--- PROBLEM TO WORK ON ---
Copies of all lines that contain "really" are needed; take them from the data below.

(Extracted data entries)
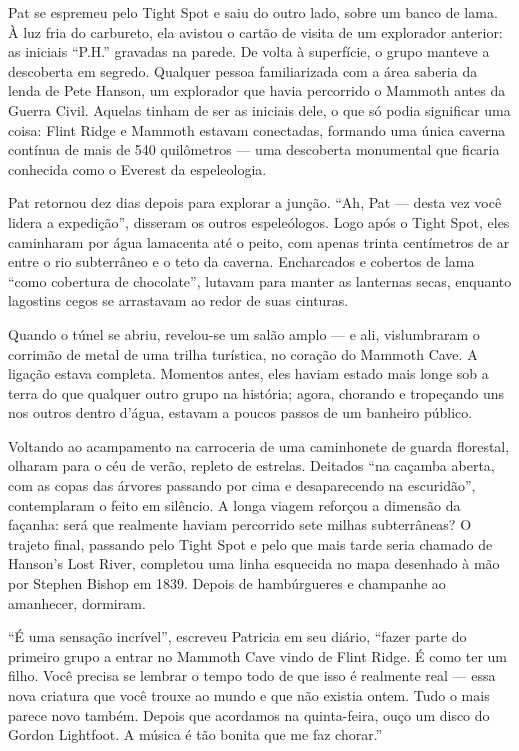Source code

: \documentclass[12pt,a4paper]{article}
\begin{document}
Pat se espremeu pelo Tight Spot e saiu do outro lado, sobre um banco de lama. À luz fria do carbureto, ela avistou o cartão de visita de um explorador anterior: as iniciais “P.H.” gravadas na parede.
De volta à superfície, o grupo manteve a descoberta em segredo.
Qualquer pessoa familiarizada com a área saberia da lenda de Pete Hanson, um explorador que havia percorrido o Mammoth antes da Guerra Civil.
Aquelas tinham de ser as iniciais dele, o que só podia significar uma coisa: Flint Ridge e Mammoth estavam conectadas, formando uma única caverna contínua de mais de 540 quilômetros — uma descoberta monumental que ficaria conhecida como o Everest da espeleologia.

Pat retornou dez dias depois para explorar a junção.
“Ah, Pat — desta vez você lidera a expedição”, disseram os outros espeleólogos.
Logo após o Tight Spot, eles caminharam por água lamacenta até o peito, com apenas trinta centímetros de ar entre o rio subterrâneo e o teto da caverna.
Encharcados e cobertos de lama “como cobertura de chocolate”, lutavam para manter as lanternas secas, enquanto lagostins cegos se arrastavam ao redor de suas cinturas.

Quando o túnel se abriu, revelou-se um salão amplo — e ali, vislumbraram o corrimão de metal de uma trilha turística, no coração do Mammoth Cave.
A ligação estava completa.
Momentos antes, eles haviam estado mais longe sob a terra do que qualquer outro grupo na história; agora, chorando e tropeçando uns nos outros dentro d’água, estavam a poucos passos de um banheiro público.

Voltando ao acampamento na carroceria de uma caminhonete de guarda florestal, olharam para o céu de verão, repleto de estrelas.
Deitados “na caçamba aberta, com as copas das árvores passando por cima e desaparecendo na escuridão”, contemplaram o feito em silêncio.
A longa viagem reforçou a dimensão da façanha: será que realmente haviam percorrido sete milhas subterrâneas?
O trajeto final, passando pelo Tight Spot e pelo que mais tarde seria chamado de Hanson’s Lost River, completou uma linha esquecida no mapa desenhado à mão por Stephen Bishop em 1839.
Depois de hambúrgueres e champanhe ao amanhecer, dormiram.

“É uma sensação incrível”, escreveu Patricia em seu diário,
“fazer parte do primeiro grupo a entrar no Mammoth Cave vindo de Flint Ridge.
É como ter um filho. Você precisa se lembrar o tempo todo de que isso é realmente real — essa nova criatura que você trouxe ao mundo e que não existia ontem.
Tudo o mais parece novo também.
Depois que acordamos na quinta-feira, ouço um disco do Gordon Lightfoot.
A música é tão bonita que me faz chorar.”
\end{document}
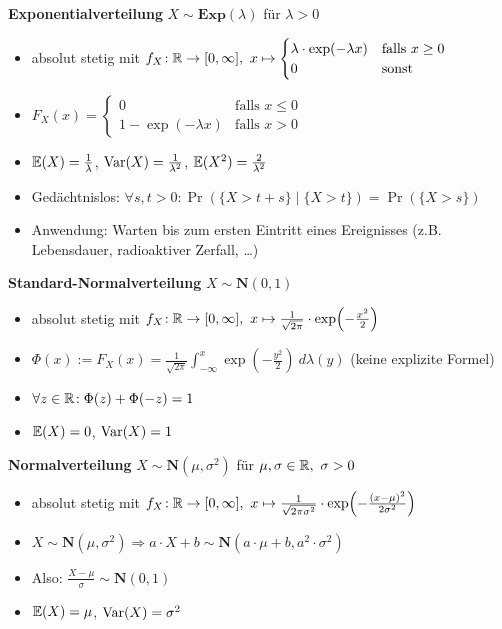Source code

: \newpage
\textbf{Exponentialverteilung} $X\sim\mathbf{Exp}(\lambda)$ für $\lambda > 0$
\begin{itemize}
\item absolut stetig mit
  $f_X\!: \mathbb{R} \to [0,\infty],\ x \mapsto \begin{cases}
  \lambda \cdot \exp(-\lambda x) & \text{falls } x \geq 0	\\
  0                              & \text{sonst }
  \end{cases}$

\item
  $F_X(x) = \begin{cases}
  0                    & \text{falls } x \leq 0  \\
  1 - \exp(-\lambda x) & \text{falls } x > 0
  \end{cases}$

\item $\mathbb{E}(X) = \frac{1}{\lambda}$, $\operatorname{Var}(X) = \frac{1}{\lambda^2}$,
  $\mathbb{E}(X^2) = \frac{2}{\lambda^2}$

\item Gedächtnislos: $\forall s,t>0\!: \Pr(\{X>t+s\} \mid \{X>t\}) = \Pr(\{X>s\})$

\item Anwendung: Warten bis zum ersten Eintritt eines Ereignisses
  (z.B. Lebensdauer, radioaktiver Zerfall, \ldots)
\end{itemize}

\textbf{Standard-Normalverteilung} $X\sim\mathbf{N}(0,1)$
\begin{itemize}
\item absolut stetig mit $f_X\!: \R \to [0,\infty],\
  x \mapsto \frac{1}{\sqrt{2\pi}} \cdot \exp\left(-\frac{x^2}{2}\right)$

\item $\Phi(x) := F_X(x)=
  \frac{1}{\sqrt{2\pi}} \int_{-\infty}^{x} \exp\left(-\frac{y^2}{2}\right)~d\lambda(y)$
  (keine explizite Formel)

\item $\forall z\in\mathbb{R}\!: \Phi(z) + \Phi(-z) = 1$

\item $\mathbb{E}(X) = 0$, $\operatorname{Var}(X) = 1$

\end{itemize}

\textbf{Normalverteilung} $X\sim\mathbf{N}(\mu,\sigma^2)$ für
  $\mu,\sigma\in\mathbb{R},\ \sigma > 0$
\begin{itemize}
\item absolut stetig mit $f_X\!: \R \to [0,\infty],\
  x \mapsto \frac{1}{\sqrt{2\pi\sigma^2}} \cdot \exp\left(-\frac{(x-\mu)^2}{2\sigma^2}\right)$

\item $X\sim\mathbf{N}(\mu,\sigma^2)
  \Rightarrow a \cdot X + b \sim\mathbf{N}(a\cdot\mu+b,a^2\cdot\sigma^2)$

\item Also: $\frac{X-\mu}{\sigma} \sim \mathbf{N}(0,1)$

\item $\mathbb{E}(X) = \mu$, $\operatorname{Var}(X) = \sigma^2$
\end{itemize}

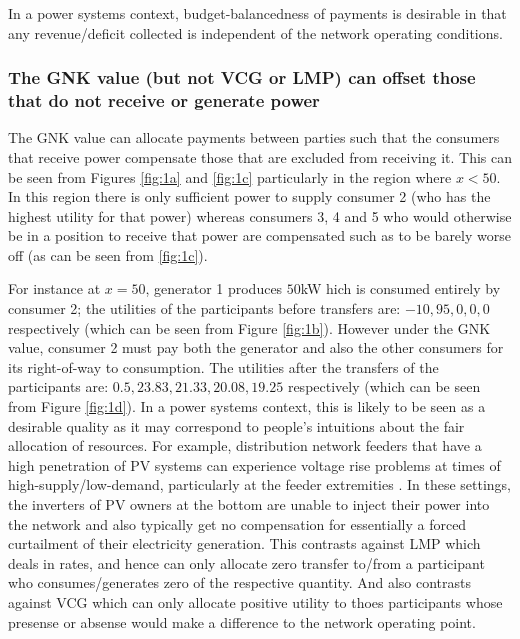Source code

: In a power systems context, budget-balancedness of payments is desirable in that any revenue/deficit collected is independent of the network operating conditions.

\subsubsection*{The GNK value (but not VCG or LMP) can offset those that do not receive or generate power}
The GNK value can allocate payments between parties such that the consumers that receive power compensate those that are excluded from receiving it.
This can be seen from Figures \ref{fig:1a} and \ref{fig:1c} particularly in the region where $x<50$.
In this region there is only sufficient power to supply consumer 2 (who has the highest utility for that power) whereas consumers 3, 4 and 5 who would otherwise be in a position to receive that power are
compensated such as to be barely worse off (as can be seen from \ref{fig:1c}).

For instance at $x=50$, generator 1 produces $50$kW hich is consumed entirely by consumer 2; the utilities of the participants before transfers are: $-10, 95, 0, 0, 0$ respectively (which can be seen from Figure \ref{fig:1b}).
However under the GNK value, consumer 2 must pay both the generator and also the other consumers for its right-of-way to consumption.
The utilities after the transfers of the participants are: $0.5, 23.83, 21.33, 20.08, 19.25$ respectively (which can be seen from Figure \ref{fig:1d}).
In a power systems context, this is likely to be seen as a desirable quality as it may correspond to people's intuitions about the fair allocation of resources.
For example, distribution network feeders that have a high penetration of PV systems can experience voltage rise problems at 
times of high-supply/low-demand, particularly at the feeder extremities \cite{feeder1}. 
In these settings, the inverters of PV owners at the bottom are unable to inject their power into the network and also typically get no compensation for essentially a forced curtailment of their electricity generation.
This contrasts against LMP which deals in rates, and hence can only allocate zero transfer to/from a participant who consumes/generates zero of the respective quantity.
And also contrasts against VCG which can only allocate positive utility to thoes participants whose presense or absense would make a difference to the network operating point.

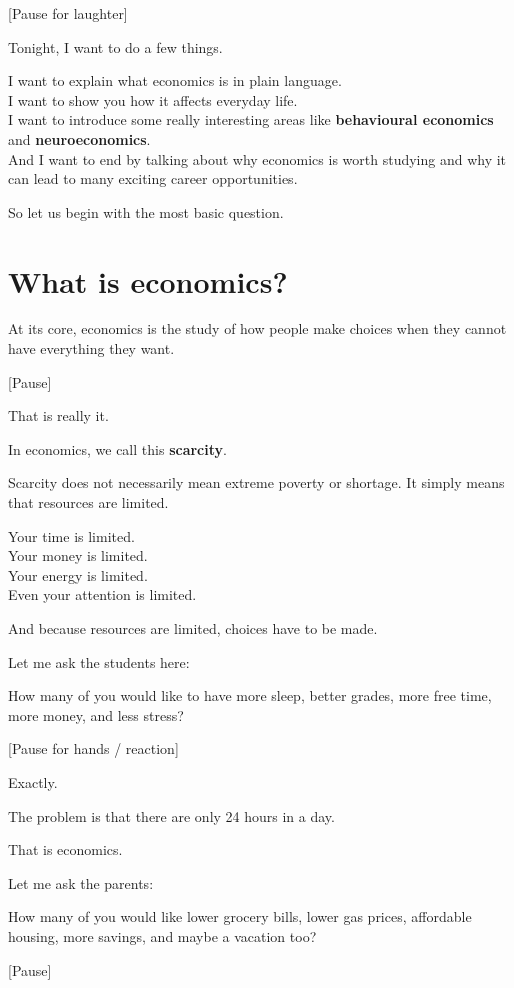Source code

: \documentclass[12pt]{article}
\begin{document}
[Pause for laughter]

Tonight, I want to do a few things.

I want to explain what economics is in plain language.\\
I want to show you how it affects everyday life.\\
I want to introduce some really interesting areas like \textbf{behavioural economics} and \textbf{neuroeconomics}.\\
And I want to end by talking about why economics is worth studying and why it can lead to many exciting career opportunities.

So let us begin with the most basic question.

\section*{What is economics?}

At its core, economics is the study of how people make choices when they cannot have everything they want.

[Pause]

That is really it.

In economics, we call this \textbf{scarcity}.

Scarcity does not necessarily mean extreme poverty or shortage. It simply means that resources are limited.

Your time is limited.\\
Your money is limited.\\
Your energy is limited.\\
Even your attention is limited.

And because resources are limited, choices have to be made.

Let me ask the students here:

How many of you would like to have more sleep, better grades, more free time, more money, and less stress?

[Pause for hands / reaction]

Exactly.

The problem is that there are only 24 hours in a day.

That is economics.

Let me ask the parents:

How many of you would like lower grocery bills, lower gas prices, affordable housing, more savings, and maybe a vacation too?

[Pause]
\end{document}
* * *
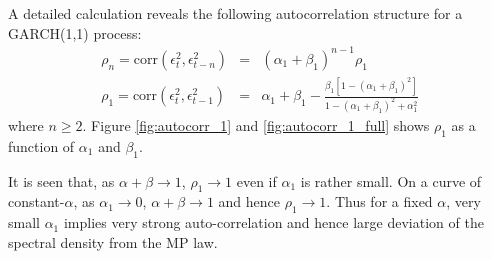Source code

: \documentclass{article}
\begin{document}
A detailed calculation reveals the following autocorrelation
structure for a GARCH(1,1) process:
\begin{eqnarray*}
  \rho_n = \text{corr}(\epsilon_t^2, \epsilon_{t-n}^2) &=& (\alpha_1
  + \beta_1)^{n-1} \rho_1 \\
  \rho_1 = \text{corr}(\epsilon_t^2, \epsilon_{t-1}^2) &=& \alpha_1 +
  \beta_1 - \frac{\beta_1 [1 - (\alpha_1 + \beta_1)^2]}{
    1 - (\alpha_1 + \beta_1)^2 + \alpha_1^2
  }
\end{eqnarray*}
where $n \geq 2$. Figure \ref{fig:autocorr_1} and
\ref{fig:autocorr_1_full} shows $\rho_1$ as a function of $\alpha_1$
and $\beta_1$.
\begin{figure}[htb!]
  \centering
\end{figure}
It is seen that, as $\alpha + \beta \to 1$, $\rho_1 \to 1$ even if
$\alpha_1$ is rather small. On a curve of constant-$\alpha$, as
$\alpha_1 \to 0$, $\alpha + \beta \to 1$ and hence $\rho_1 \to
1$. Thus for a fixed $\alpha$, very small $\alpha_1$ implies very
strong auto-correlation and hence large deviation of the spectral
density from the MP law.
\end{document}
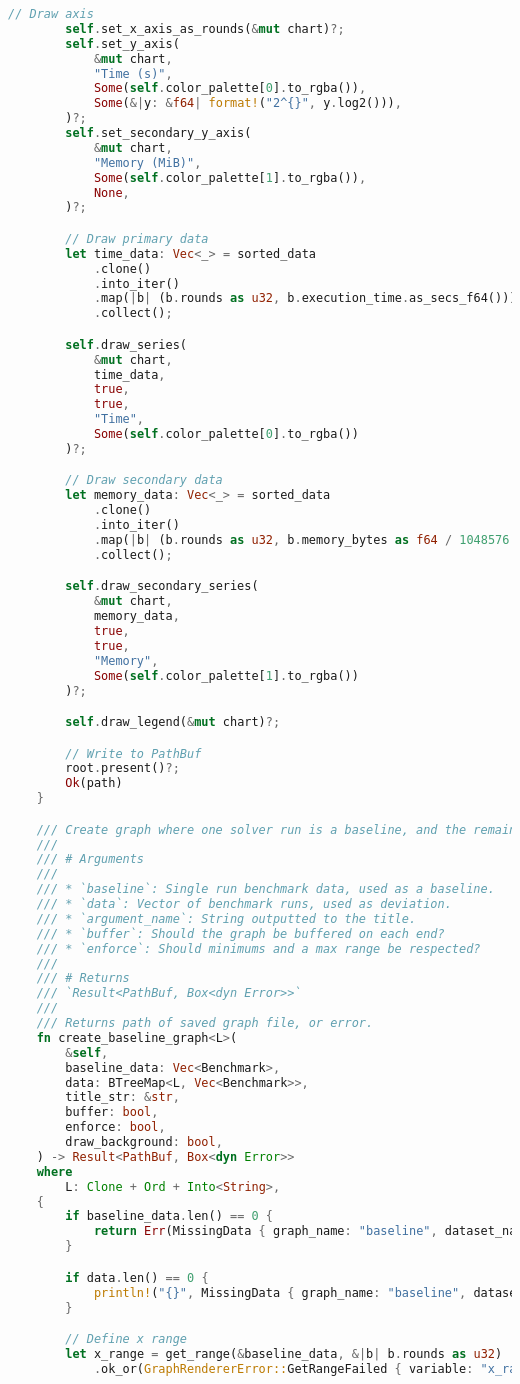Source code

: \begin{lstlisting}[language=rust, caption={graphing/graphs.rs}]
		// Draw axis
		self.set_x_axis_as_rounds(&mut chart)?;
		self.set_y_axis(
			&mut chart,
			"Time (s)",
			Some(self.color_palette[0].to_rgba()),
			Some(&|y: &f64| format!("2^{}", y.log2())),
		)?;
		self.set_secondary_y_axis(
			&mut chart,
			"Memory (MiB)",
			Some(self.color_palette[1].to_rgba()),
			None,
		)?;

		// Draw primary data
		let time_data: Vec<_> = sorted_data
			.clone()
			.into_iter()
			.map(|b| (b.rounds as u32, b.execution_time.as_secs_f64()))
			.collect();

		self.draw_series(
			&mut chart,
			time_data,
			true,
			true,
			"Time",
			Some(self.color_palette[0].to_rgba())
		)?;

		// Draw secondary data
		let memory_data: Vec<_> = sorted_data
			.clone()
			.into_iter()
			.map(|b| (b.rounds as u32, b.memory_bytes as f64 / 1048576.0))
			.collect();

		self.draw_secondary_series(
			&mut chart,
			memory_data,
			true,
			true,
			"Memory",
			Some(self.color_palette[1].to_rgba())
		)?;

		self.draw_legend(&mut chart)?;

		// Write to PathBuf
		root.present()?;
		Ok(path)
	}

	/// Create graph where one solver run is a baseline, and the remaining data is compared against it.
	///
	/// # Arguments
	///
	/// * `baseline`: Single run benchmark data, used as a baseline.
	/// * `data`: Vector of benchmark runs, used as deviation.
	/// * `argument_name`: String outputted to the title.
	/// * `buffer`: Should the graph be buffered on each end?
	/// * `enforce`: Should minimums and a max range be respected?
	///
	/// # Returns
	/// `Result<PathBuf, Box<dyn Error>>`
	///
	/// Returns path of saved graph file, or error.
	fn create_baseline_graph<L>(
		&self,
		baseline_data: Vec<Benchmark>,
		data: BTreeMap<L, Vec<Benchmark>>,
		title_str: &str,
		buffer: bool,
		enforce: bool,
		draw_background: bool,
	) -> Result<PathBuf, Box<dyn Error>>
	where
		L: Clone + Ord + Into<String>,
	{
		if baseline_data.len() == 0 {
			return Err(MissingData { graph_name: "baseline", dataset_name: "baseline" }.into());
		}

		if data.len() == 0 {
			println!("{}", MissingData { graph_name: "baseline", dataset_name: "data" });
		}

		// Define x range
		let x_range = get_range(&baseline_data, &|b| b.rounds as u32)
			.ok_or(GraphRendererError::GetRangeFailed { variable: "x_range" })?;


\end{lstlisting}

--- FINAL ANSWER ---
I want to introduce some really interesting areas like \textbf{behavioural economics} and \textbf{neuroeconomics}.\\
That is really it.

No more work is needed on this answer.